▶ _EXERCISE INSTRUCTIONS_
Where the word "cite" occurs in a line of the listing, please copy the line.

* * * * *

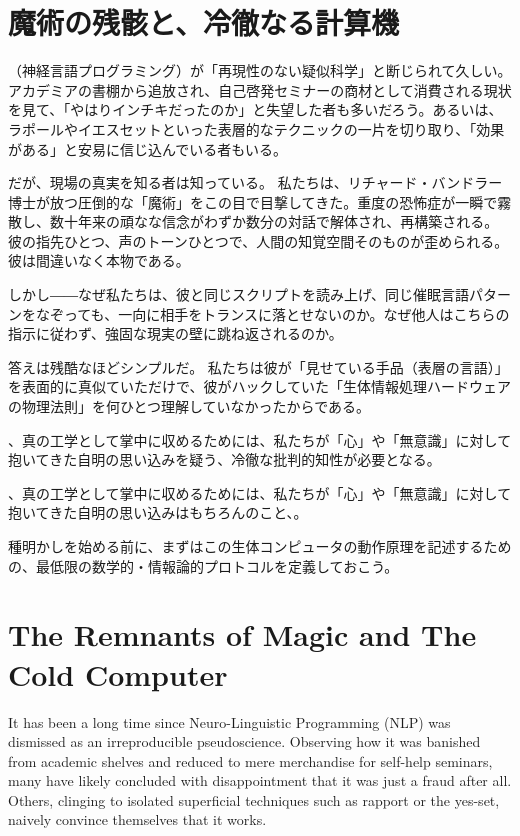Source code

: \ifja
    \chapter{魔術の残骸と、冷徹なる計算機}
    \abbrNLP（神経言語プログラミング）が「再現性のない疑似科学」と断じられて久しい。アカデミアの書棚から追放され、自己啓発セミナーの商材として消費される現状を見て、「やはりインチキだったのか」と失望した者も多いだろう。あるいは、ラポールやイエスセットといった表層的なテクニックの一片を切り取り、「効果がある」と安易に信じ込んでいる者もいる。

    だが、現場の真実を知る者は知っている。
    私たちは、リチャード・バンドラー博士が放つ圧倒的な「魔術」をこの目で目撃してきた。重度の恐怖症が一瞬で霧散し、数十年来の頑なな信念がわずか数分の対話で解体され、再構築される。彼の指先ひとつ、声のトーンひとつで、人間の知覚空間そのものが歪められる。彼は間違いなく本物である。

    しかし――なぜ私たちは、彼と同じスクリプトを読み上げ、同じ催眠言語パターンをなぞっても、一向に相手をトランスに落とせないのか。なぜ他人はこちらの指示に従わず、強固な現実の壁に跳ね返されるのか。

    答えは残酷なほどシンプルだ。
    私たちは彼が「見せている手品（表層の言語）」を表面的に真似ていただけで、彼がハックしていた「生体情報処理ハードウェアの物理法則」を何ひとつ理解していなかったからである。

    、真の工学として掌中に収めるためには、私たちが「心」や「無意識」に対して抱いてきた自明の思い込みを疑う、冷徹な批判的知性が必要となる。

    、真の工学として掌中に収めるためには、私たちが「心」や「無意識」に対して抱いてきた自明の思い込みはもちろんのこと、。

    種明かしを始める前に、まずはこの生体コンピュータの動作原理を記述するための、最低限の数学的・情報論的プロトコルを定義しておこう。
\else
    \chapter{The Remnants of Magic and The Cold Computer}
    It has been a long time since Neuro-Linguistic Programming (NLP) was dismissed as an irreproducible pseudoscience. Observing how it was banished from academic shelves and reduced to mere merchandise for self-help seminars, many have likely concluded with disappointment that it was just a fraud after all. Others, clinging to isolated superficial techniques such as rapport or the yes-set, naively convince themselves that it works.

* * * * *

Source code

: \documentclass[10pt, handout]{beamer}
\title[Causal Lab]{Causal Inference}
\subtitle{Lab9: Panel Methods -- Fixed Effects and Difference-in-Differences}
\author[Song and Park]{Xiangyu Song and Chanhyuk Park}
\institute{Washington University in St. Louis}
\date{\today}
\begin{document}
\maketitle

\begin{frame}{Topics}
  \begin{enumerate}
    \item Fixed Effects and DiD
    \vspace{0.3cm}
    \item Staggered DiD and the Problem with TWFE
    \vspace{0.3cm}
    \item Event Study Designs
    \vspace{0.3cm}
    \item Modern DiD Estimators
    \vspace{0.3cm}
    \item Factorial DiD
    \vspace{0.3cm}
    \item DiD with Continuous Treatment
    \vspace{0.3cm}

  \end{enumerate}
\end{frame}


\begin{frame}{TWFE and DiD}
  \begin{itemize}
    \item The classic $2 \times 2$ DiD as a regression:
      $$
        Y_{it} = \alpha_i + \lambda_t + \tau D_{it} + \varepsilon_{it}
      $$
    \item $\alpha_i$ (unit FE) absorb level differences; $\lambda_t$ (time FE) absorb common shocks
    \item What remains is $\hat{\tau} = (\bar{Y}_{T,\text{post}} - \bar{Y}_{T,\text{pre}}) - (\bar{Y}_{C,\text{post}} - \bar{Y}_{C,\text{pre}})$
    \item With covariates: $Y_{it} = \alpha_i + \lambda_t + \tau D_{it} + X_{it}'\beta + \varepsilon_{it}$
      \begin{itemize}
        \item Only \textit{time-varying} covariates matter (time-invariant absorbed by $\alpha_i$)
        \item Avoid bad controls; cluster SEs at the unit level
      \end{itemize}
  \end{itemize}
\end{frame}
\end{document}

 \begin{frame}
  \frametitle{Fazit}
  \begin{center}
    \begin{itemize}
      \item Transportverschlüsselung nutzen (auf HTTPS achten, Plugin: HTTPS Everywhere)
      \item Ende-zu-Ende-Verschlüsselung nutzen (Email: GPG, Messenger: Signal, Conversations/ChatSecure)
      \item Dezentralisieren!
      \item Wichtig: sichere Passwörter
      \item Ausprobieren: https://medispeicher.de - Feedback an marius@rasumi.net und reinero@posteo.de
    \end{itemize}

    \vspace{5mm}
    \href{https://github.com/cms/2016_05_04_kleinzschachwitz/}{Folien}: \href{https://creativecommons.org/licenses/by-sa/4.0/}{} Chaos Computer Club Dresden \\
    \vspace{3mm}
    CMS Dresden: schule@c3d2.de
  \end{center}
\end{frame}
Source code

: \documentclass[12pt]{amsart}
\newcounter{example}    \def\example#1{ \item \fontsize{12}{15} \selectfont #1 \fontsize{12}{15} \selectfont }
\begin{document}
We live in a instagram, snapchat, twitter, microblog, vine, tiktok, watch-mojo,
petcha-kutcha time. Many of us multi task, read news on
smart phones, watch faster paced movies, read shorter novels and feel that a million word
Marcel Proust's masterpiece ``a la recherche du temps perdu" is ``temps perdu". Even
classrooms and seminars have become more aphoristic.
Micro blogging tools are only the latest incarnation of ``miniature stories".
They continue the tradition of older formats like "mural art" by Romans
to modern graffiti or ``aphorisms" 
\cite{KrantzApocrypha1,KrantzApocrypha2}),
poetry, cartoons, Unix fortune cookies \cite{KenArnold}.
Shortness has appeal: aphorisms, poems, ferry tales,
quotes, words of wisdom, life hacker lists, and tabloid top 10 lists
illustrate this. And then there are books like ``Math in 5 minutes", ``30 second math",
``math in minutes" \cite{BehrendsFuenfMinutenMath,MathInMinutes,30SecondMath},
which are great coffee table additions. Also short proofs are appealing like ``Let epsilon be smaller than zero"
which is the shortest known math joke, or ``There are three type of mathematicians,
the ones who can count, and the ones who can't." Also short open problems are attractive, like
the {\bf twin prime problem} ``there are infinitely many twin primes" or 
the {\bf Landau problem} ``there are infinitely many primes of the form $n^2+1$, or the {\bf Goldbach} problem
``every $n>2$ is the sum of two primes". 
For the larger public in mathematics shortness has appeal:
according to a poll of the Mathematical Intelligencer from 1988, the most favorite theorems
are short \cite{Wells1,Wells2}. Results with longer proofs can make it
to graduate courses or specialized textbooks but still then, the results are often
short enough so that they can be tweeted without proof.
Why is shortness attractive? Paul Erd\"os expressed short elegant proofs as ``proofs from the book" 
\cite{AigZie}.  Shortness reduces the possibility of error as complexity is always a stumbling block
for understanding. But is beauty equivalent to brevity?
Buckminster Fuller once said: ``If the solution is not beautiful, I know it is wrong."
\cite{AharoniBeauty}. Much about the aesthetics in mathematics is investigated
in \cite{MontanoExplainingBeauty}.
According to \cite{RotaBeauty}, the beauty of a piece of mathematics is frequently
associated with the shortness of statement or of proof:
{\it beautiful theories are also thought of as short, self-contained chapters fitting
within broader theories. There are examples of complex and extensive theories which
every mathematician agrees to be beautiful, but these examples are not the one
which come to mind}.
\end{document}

* * * * *

▶ _RESULT_
\cite{KrantzApocrypha1,KrantzApocrypha2}),
poetry, cartoons, Unix fortune cookies \cite{KenArnold}.
``math in minutes" \cite{BehrendsFuenfMinutenMath,MathInMinutes,30SecondMath},
are short \cite{Wells1,Wells2}. Results with longer proofs can make it
\cite{AigZie}.  Shortness reduces the possibility of error as complexity is always a stumbling block
\cite{AharoniBeauty}. Much about the aesthetics in mathematics is investigated
in \cite{MontanoExplainingBeauty}.
According to \cite{RotaBeauty}, the beauty of a piece of mathematics is frequently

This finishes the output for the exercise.